Judy Garland was eighteen years old on June 10, 1940. I know it seems as though it was only yesterday she was singing "Over the Rainbow" in "Wizard of Oz" and it doesn't seem possible. But she is. You have to get over the idea that she's just a little girl. You have to look at what she does in the light of what other girls of eighteen do.
Judy isn't spoiled. She has accomplished quite a bit in her eighteen years when you stop to consider it, but she doesn't talk about herself in conversation. She listens. If you tell her your troubles, she'll try to help you out. That's the kind of girl she is!
She has some freckles on her nose, but she doesn't rave and rant and try to hide them, as quite a few girls I know would. Fact is, she doesn't even use any make-up - except lipstick.
She has dozens of friends, and they all swear by her. They have reason to. Judy's loyal, generous, thoughtful - and she'll fight for a pal at the drop of a hat. She holds open house at her comfortable ten-room Bel Air home on Sundays, and often there are as many as fifteen youngsters at the dinner table. Judy's mother is prepared for them, and they get hot chocolate, chili and beans, "brownies" and popcorn.
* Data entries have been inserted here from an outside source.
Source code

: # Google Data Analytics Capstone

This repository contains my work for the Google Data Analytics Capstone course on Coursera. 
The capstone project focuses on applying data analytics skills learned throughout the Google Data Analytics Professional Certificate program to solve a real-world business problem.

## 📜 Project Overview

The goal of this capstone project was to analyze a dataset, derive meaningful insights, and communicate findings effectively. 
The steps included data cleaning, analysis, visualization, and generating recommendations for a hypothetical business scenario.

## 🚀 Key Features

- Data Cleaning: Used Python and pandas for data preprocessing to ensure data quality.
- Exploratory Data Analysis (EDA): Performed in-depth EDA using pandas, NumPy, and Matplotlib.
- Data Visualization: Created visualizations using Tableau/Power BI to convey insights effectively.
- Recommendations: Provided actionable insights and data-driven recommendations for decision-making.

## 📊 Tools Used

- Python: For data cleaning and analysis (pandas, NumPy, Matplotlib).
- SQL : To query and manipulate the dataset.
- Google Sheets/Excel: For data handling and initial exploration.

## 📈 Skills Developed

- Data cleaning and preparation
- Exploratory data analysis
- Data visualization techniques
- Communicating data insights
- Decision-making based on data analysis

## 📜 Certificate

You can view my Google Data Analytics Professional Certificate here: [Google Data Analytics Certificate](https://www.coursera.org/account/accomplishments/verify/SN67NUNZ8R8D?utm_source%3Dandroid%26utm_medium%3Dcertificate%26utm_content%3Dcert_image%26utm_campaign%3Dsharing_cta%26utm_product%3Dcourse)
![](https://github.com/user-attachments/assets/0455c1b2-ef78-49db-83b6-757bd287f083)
It's a standing rule that the gang must clean up after themselves when they've finished. They do it, too.
Naturally, Judy likes to dance. What normal youngster doesn't? She also likes music. Along that line, it may interest you to know that Judy has one of the finest collections of classical recordings in Hollywood. She has a notable number of swing records as well. She likes to lie on her stomach on the floor in her den and listen to the symphonies of Debussy and Tschaikowsky - and she didn't have to study musical appreciation in school to be able to understand them, either.
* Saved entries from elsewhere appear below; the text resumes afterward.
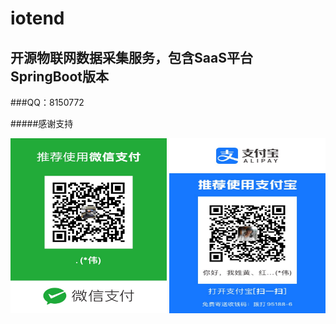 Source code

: # iotend
## 开源物联网数据采集服务，包含SaaS平台  SpringBoot版本
###QQ：8150772


#####感谢支持
<br/>
<div  align="center">    
    <img src="doc/images/微信收款.jpg" width = 250 height = 280 />
    <img src="doc/images/支付宝收款.jpg" width = 250 height = 280 />
</div>
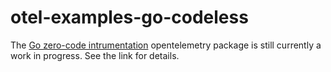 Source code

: # otel-examples-go-codeless

The [Go zero-code intrumentation](https://opentelemetry.io/docs/zero-code/go/) opentelemetry package is still currently a work in progress. See the link for details.

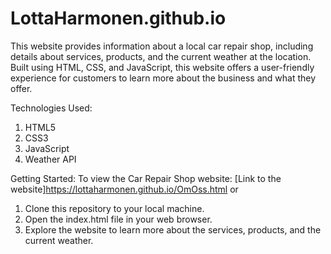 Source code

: # LottaHarmonen.github.io
This website provides information about a local car repair shop, including details about services, products, and the current weather at the location. Built using HTML, CSS, and JavaScript,   this website offers a user-friendly experience for customers to learn more about the business and what they offer.

Technologies Used:

1. HTML5
2. CSS3
3. JavaScript
4. Weather API
   
Getting Started:
To view the Car Repair Shop website:
[Link to the website]https://lottaharmonen.github.io/OmOss.html
or

1. Clone this repository to your local machine.
2. Open the index.html file in your web browser.
3. Explore the website to learn more about the services, products, and the current weather.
I'm not trying to tell you that Judy is perfect. She isn't. Her biggest fault is allowing herself to be imposed upon. For instance, she thinks posing for publicity pictures is a silly occupation, and feels she'd have a lot more fun dancing or doing something else. But the publicity boys get around her. They tell her that some cameraman will lose his job if he doesn't get a sitting of pictures of her at home. They explain that the cameraman (or sometimes it's an editor) is a nice sort of fellow, and it would be a shame if he were fired because he couldn't get pictures of her as he was told to.
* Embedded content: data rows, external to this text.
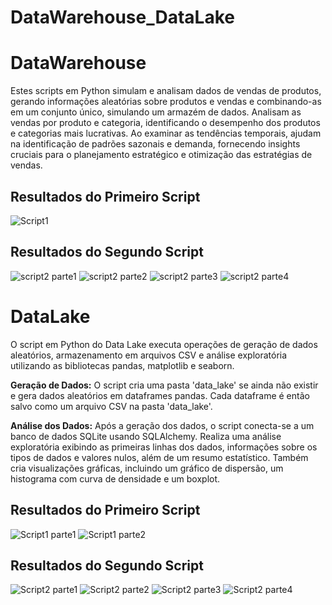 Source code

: # DataWarehouse_DataLake


# DataWarehouse
Estes scripts em Python simulam e analisam dados de vendas de produtos, gerando informações aleatórias sobre produtos e vendas e combinando-as em um conjunto único, simulando um armazém de dados. Analisam as vendas por produto e categoria, identificando o desempenho dos produtos e categorias mais lucrativas. Ao examinar as tendências temporais, ajudam na identificação de padrões sazonais e demanda, fornecendo insights cruciais para o planejamento estratégico e otimização das estratégias de vendas.

## Resultados do Primeiro Script
![Script1](https://github.com/renebttg/DataWarehouse_DataLake/assets/114888521/5a058257-a131-409e-94cd-974f20b09172)

## Resultados do Segundo Script
![script2 parte1](https://github.com/renebttg/DataWarehouse_DataLake/assets/114888521/ab035a6e-fcfd-4e22-8bf2-06009fab2cbb)
![script2 parte2](https://github.com/renebttg/DataWarehouse_DataLake/assets/114888521/e55027e1-cdf9-43f3-9a9d-041fc2b4859a)
![script2 parte3](https://github.com/renebttg/DataWarehouse_DataLake/assets/114888521/065f6896-8382-4e95-9e9c-e78a826bb62e)
![script2 parte4](https://github.com/renebttg/DataWarehouse_DataLake/assets/114888521/d13bdc16-2be2-44a8-9ccc-8ccd0dc2599c)

# DataLake
O script em Python do Data Lake executa operações de geração de dados aleatórios, armazenamento em arquivos CSV e análise exploratória utilizando as bibliotecas pandas, matplotlib e seaborn.

**Geração de Dados:** O script cria uma pasta 'data_lake' se ainda não existir e gera dados aleatórios em dataframes pandas. Cada dataframe é então salvo como um arquivo CSV na pasta 'data_lake'.

**Análise dos Dados:** Após a geração dos dados, o script conecta-se a um banco de dados SQLite usando SQLAlchemy. Realiza uma análise exploratória exibindo as primeiras linhas dos dados, informações sobre os tipos de dados e valores nulos, além de um resumo estatístico. Também cria visualizações gráficas, incluindo um gráfico de dispersão, um histograma com curva de densidade e um boxplot.

## Resultados do Primeiro Script
![Script1 parte1](https://github.com/renebttg/DataWarehouse_DataLake/assets/114888521/eacf7b44-fad1-4df6-b78c-686922821bfc)
![Script1 parte2](https://github.com/renebttg/DataWarehouse_DataLake/assets/114888521/1b15d85e-7131-440d-8cc3-15a10e2b5e93)

## Resultados do Segundo Script
![Script2 parte1](https://github.com/renebttg/DataWarehouse_DataLake/assets/114888521/1010de2a-957d-4b8a-bcaf-b2bce8d752c9)
![Script2 parte2](https://github.com/renebttg/DataWarehouse_DataLake/assets/114888521/fcd00242-4476-4e26-a0c7-c4e65cbf5d35)
![Script2 parte3](https://github.com/renebttg/DataWarehouse_DataLake/assets/114888521/108b2390-8da5-4e76-a801-244b4d7089db)
![Script2 parte4](https://github.com/renebttg/DataWarehouse_DataLake/assets/114888521/a8f80a5c-6f09-4d9c-8ae2-fdb16fc9914a)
On that basis, Judy gives up her day off, cancels whatever plans she might have made for herself, and poses. She'll change clothes half a dozen times, run up and down stairs, work like a Trojan. No coaxing, pampering, cajoling is necessary. She'll do anything she's asked to do within reason. And she does it like a lady. No complaining, no "I'm doing you a favor" attitude. She's perfectly willing to sacrifice her own pleasure for someone else's gain.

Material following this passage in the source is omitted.